Exploring the history of Lille

Getting settled in a new country is not the same as a vacation! There is a lot of hard work, paperwork, legal hurdles, money worries and loneliness that are just natural byproducts of relocation to a new country with new customs and traditions. It has taken a toll on energy levels, both mental and physical. But thanks to my French language classes, I have stumbled upon a new obsession with the history of my adopted hometown.

When first visiting Lille, you might ask what attracts someone here? Lille is not as historically as most towns across Normandy or Brittany, not as quaint or sun-soaked as those in the south of France. But if you ask yourself why that is, and start to delve into those questions, you come across a history rich, layered and complex. A history that has led Lille through wars, conquests, sieges, bombs and eventually out of an economic collapse in the 70’s and into a bright shining future!

I’ve begun a project, researching into just what happened to the immense fortifications that once encircled Lille. there are just a handful of small remnants of what was once the most glorious ramparts in all of France. I am developing two tours that will take us through ambitions, war and growth of this city, across centuries, revealing a very surprising history to most people who have chosen this place as home.

But while my research continues, I stumble across surprising tidbits of information that I want to show you. Yesterday it was the Palace Rihour. So I jumped on the tram and headed to the streets of Lille to do a little sleuthing. Come along with me!

In 1453, Lille would have looked something like this map. Lille has always been a part of Flanders, and people would have spoken either Picardy or Flemish. Due to a political marriage, Lille became a part of the Burgundian duchy, a vassal to the French king, in 1385. When Philippe de Bon (Good) inherited the duchy, the population would have been around 20,000 and an important center of the textile industry. By 1477 control would shift to the Hapsburgs and soon, Lille would become part of the Spanish Netherlands.

Back to Philip the Good… he commissioned the building of a grand new palace in the center of Lille, near to the booming commerce area and financial center. Building began in 1464 and upon completion looked like this:

After numerous fires and wars, all that remains is the chapel, the stairs and the guardhouse.

The white part of the building was added in the 1800’s when, after several engulfing fires, the townsfolk demanded the long buildings around the square be demolished. A full restoration was planned, but then ran out of money, so the only addition to the extant chapel and turret was the white building you see here.

In 1929 a memorial was constructed along the north wall, commemorating those who died in the First World War. A national holiday was just celebrated on 8 May, so flowers are there in memory of wartime deaths.

When you first enter the building, there is a nondescript set of stairs to your left. I’ve been in here a few times and never even gave it a second thought. This time I headed up the steps.

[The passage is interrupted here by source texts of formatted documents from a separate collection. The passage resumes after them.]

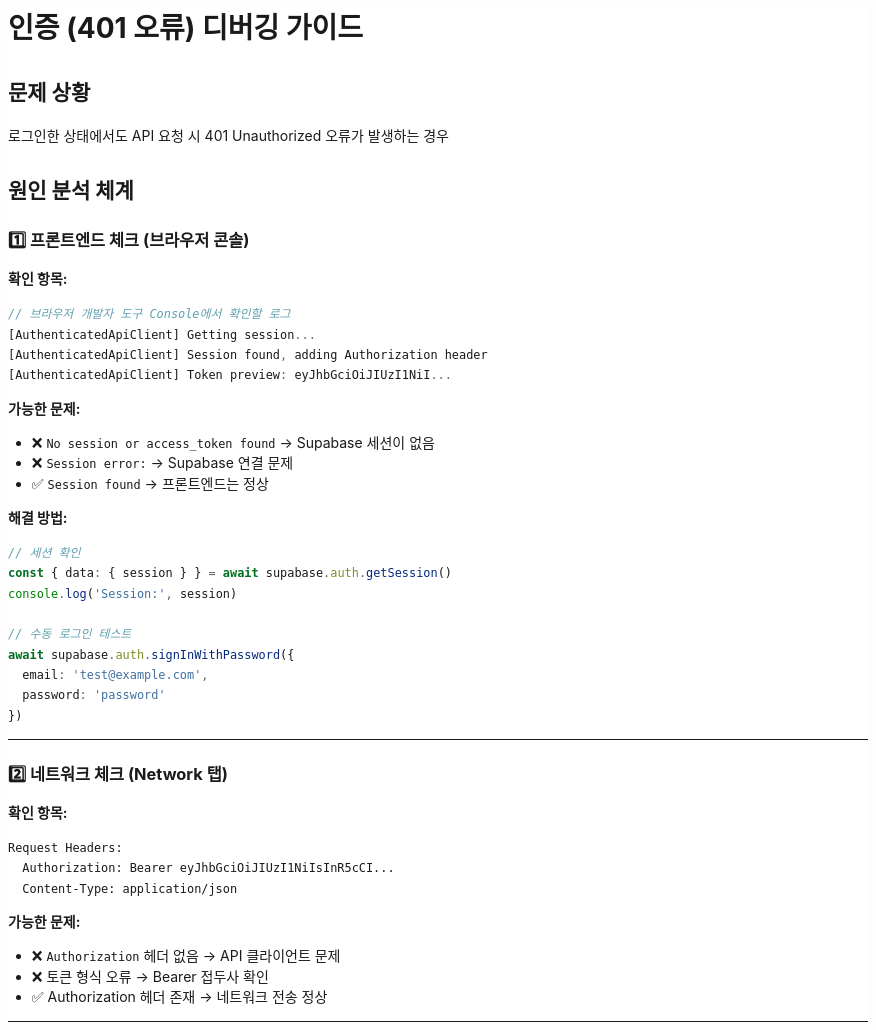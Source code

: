 # 인증 (401 오류) 디버깅 가이드

## 문제 상황
로그인한 상태에서도 API 요청 시 401 Unauthorized 오류가 발생하는 경우

## 원인 분석 체계

### 1️⃣ 프론트엔드 체크 (브라우저 콘솔)

**확인 항목:**
```javascript
// 브라우저 개발자 도구 Console에서 확인할 로그
[AuthenticatedApiClient] Getting session...
[AuthenticatedApiClient] Session found, adding Authorization header
[AuthenticatedApiClient] Token preview: eyJhbGciOiJIUzI1NiI...
```

**가능한 문제:**
- ❌ `No session or access_token found` → Supabase 세션이 없음
- ❌ `Session error:` → Supabase 연결 문제
- ✅ `Session found` → 프론트엔드는 정상

**해결 방법:**
```typescript
// 세션 확인
const { data: { session } } = await supabase.auth.getSession()
console.log('Session:', session)

// 수동 로그인 테스트
await supabase.auth.signInWithPassword({
  email: 'test@example.com',
  password: 'password'
})
```

---

### 2️⃣ 네트워크 체크 (Network 탭)

**확인 항목:**
```
Request Headers:
  Authorization: Bearer eyJhbGciOiJIUzI1NiIsInR5cCI...
  Content-Type: application/json
```

**가능한 문제:**
- ❌ `Authorization` 헤더 없음 → API 클라이언트 문제
- ❌ 토큰 형식 오류 → Bearer 접두사 확인
- ✅ Authorization 헤더 존재 → 네트워크 전송 정상

---
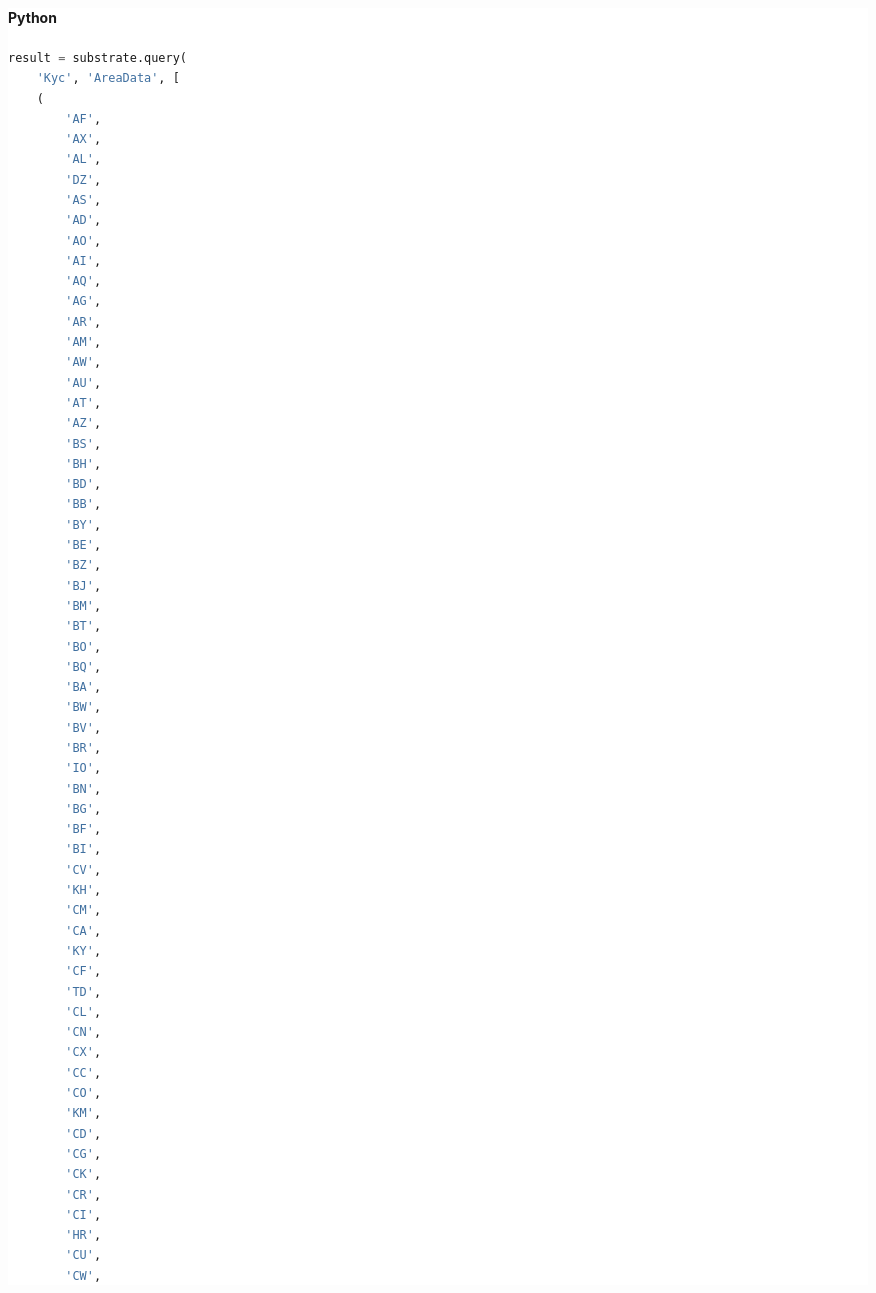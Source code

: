 #### Python
```python
result = substrate.query(
    'Kyc', 'AreaData', [
    (
        'AF',
        'AX',
        'AL',
        'DZ',
        'AS',
        'AD',
        'AO',
        'AI',
        'AQ',
        'AG',
        'AR',
        'AM',
        'AW',
        'AU',
        'AT',
        'AZ',
        'BS',
        'BH',
        'BD',
        'BB',
        'BY',
        'BE',
        'BZ',
        'BJ',
        'BM',
        'BT',
        'BO',
        'BQ',
        'BA',
        'BW',
        'BV',
        'BR',
        'IO',
        'BN',
        'BG',
        'BF',
        'BI',
        'CV',
        'KH',
        'CM',
        'CA',
        'KY',
        'CF',
        'TD',
        'CL',
        'CN',
        'CX',
        'CC',
        'CO',
        'KM',
        'CD',
        'CG',
        'CK',
        'CR',
        'CI',
        'HR',
        'CU',
        'CW',
```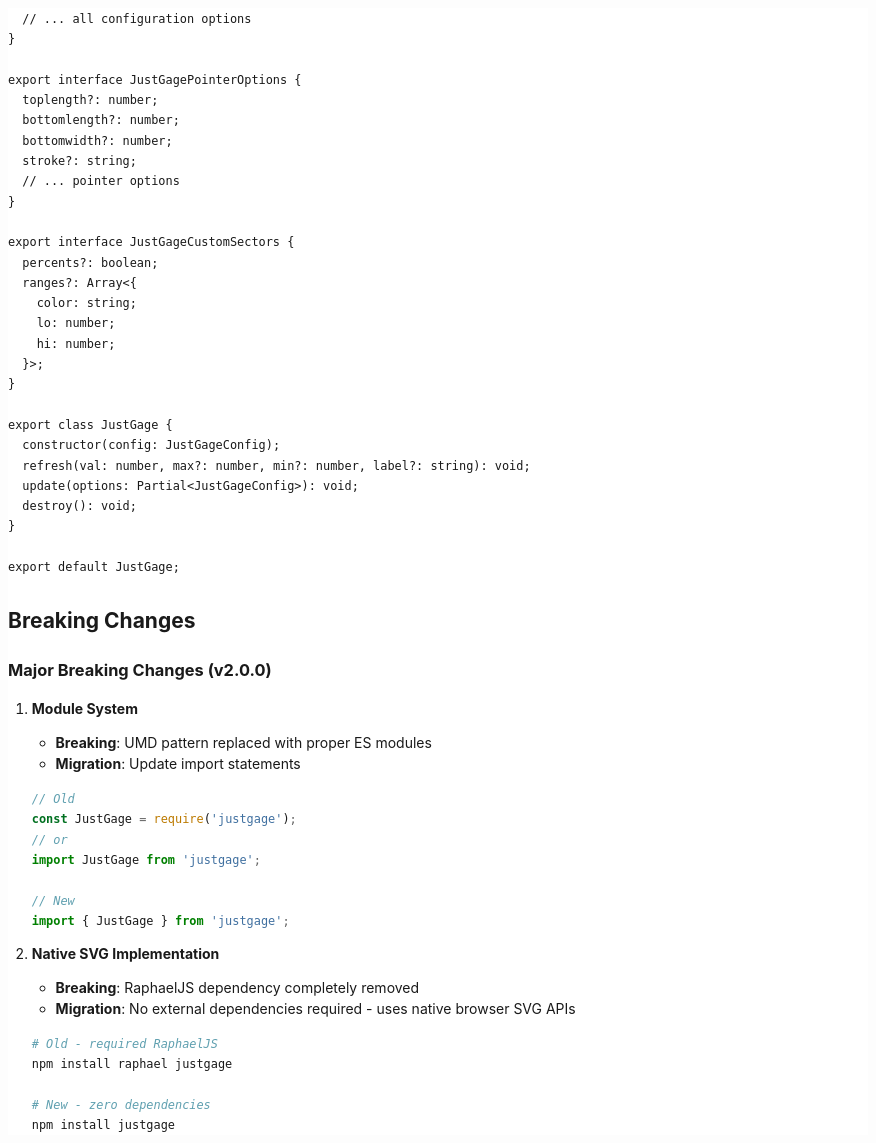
 ```
  // ... all configuration options
}

export interface JustGagePointerOptions {
  toplength?: number;
  bottomlength?: number;
  bottomwidth?: number;
  stroke?: string;
  // ... pointer options
}

export interface JustGageCustomSectors {
  percents?: boolean;
  ranges?: Array<{
    color: string;
    lo: number;
    hi: number;
  }>;
}

export class JustGage {
  constructor(config: JustGageConfig);
  refresh(val: number, max?: number, min?: number, label?: string): void;
  update(options: Partial<JustGageConfig>): void;
  destroy(): void;
}

export default JustGage;
```

## Breaking Changes

### Major Breaking Changes (v2.0.0)

1. **Module System**
   - **Breaking**: UMD pattern replaced with proper ES modules
   - **Migration**: Update import statements
   ```javascript
   // Old
   const JustGage = require('justgage');
   // or
   import JustGage from 'justgage';

   // New
   import { JustGage } from 'justgage';
   ```

2. **Native SVG Implementation**
   - **Breaking**: RaphaelJS dependency completely removed
   - **Migration**: No external dependencies required - uses native browser SVG APIs
   ```bash
   # Old - required RaphaelJS
   npm install raphael justgage

   # New - zero dependencies
   npm install justgage
   ```
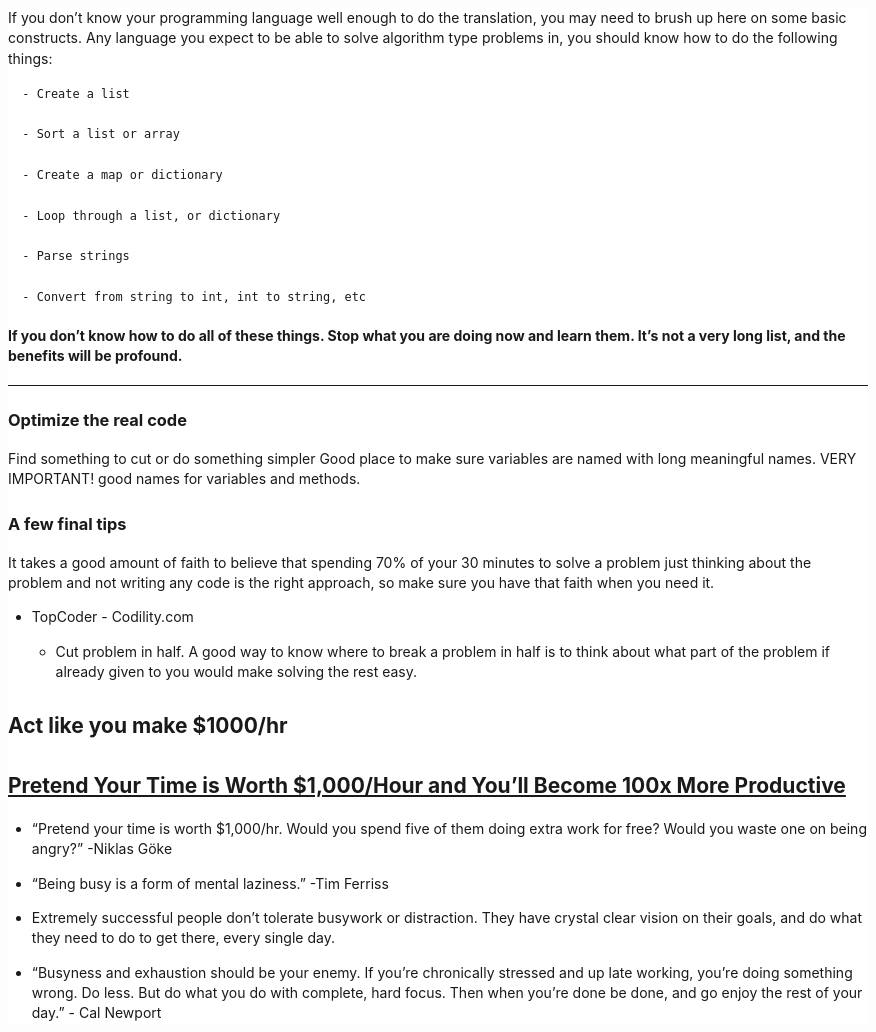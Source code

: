 If you don’t know your programming language well enough to do the translation, you may need to brush up here on some basic constructs.  Any language you expect to be able to solve algorithm type problems in, you should know how to do the following things:

      - Create a list

      - Sort a list or array

      - Create a map or dictionary

      - Loop through a list, or dictionary

      - Parse strings

      - Convert from string to int, int to string, etc

#### If you don’t know how to do all of these things.  Stop what you are doing now and learn them. It’s not a very long list, and the benefits will be profound.

---

### Optimize the real code

Find something to cut or do something simpler
Good place to make sure variables are named with long meaningful names. VERY IMPORTANT! good names for variables and methods.

### A few final tips

It takes a good amount of faith to believe that spending 70% of your 30 minutes to solve a problem just thinking about the problem and not writing any code is the right approach, so make sure you have that faith when you need it.

- TopCoder - Codility.com

  - Cut problem in half. A good way to know where to break a problem in half is to think about what part of the problem if already given to you would make solving the rest easy.

## Act like you make $1000/hr

## [Pretend Your Time is Worth $1,000/Hour and You’ll Become 100x More Productive](https://medium.com/swlh/pretend-your-time-is-worth-1-000-hour-and-youll-become-100x-more-productive-f04628bb3e6d)

- “Pretend your time is worth $1,000/hr. Would you spend five of them doing extra work for free? Would you waste one on being angry?” -Niklas Göke

- “Being busy is a form of mental laziness.” -Tim Ferriss

- Extremely successful people don’t tolerate busywork or distraction. They have crystal clear vision on their goals, and do what they need to do to get there, every single day.

- “Busyness and exhaustion should be your enemy. If you’re chronically stressed and up late working, you’re doing something wrong. Do less. But do what you do with complete, hard focus. Then when you’re done be done, and go enjoy the rest of your day.” - Cal Newport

What I was rewarded with is an amazing space… the original chapel!

The small private chapel is filled with stain glass windows. One is quite unique in that it portrays all women. In researching these windows, I came across so much disinformation, it’s unbelievable. But if you search you can find archeological studies and according to 2 that I found, the windows came from a church in La Couture, and were restored and installed sometime later, probably in 1868. The women are, left to right and top to bottom: St. Margaret of Antioch (slaying a dragon), St. Catherine (and her symbol is the wheel she was tortured upon), under her is St. Barbara, patron of architects with her castle, and in the lower left is St. Cecelia of Rome… but sitting in the lower right corner is a lady with 1401 on her hat? I want to guess that she is Margaret III, who ruled Flanders from 1384-1405. She had 2 husbands, and she was the mother of Philip the Good! Mind you, I found nothing about this online, so it’s just an assumption on my part.